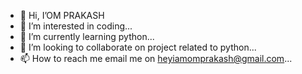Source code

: - 👋 Hi, I’OM PRAKASH
- 👀 I’m interested in coding...
- 🌱 I’m currently learning python...
- 💞️ I’m looking to collaborate on project related to python...
- 📫 How to reach me email me on heyiamomprakash@gmail.com...

<!---
HEYIAMOMPRAKASH/HEYIAMOMPRAKASH is a ✨ special ✨ repository because its `README.md` (this file) appears on your GitHub profile.
You can click the Preview link to take a look at your changes.
--->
────────────────
§ What the task requires: When you reproduce the entries above, keep every word exact and leave the images out.

§ Exercise output:
Source code

: - 👋 Hi, I’OM PRAKASH
- 👀 I’m interested in coding...
- 🌱 I’m currently learning python...
- 💞️ I’m looking to collaborate on project related to python...
- 📫 How to reach me email me on heyiamomprakash@gmail.com...

<!---
HEYIAMOMPRAKASH/HEYIAMOMPRAKASH is a ✨ special ✨ repository because its `README.md` (this file) appears on your GitHub profile.
You can click the Preview link to take a look at your changes.
--->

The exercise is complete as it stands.